Copy nothing but the lines below running from the line containing "DH: Why is it" through the line containing "We complain that", both end lines included.

Dataset content:
-*-*-

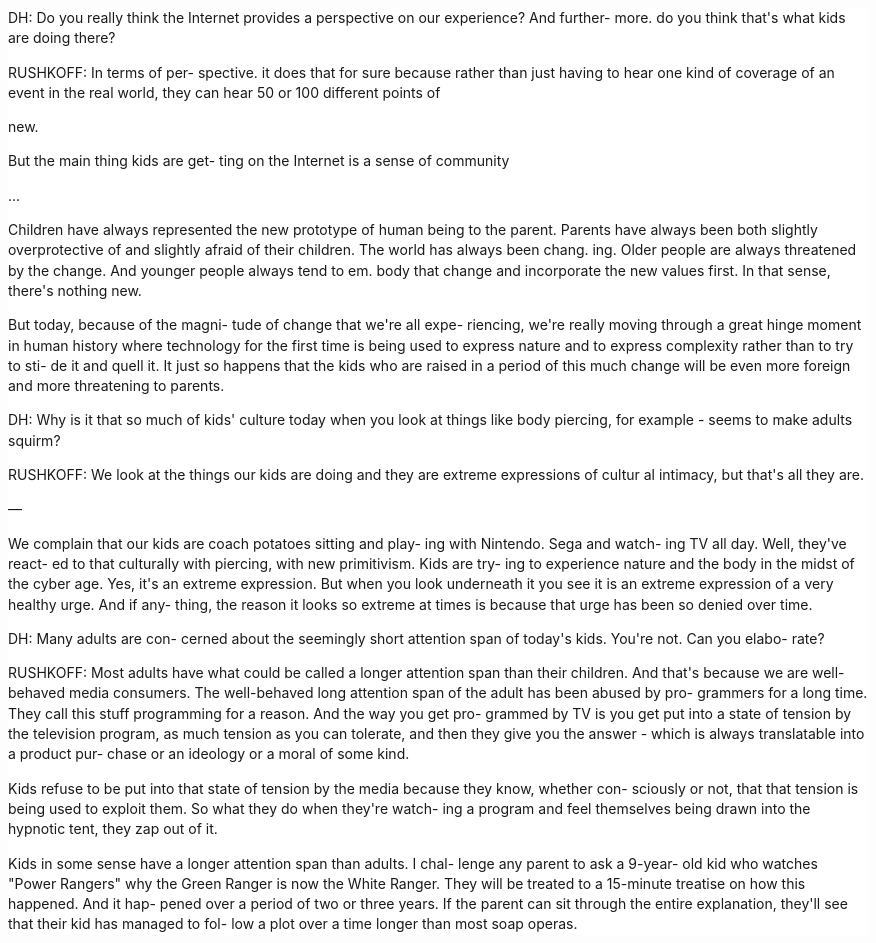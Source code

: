 DH: Do you really think the Internet provides a perspective on our experience? And further- more. do you think that's what kids are doing there? 

RUSHKOFF: In terms of per- spective. it does that for sure because rather than just having to hear one kind of coverage of an event in the real world, they can hear 50 or 100 different points of 

new. 

But the main thing kids are get- ting on the Internet is a sense of community 

... 

Children have always represented the new prototype of human being to the parent. Parents have always been both slightly overprotective of and slightly afraid of their children. The world has always been chang. ing. Older people are always threatened by the change. And younger people always tend to em. body that change and incorporate the new values first. In that sense, there's nothing new. 

But today, because of the magni- tude of change that we're all expe- riencing, we're really moving through a great hinge moment in human history where technology for the first time is being used to express nature and to express complexity rather than to try to sti- de it and quell it. It just so happens that the kids who are raised in a period of this much change will be even more foreign and more threatening to parents. 

DH: Why is it that so much of kids' culture today when you look at things like body piercing, for example - seems to make adults squirm? 

RUSHKOFF: We look at the things our kids are doing and they are extreme expressions of cultur al intimacy, but that's all they are. 

— 

We complain that our kids are coach potatoes sitting and play- ing with Nintendo. Sega and watch- ing TV all day. Well, they've react- ed to that culturally with piercing, with new primitivism. Kids are try- ing to experience nature and the body in the midst of the cyber age. Yes, it's an extreme expression. But when you look underneath it you see it is an extreme expression of a very healthy urge. And if any- thing, the reason it looks so extreme at times is because that urge has been so denied over time. 

DH: Many adults are con- cerned about the seemingly short attention span of today's kids. You're not. Can you elabo- rate? 

RUSHKOFF: Most adults have what could be called a longer attention span than their children. And that's because we are well- behaved media consumers. The well-behaved long attention span of the adult has been abused by pro- grammers for a long time. They call this stuff programming for a reason. And the way you get pro- grammed by TV is you get put into a state of tension by the television program, as much tension as you can tolerate, and then they give you the answer - which is always translatable into a product pur- chase or an ideology or a moral of some kind. 

Kids refuse to be put into that state of tension by the media because they know, whether con- sciously or not, that that tension is being used to exploit them. So what they do when they're watch- ing a program and feel themselves being drawn into the hypnotic tent, they zap out of it. 

Kids in some sense have a longer attention span than adults. I chal- lenge any parent to ask a 9-year- old kid who watches "Power Rangers" why the Green Ranger is now the White Ranger. They will be treated to a 15-minute treatise on how this happened. And it hap- pened over a period of two or three years. If the parent can sit through the entire explanation, they'll see that their kid has managed to fol- low a plot over a time longer than most soap operas.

-*-*-

Finished exercise:
DH: Why is it that so much of kids' culture today when you look at things like body piercing, for example - seems to make adults squirm? 

RUSHKOFF: We look at the things our kids are doing and they are extreme expressions of cultur al intimacy, but that's all they are. 

— 

We complain that our kids are coach potatoes sitting and play- ing with Nintendo. Sega and watch- ing TV all day. Well, they've react- ed to that culturally with piercing, with new primitivism. Kids are try- ing to experience nature and the body in the midst of the cyber age. Yes, it's an extreme expression. But when you look underneath it you see it is an extreme expression of a very healthy urge. And if any- thing, the reason it looks so extreme at times is because that urge has been so denied over time. 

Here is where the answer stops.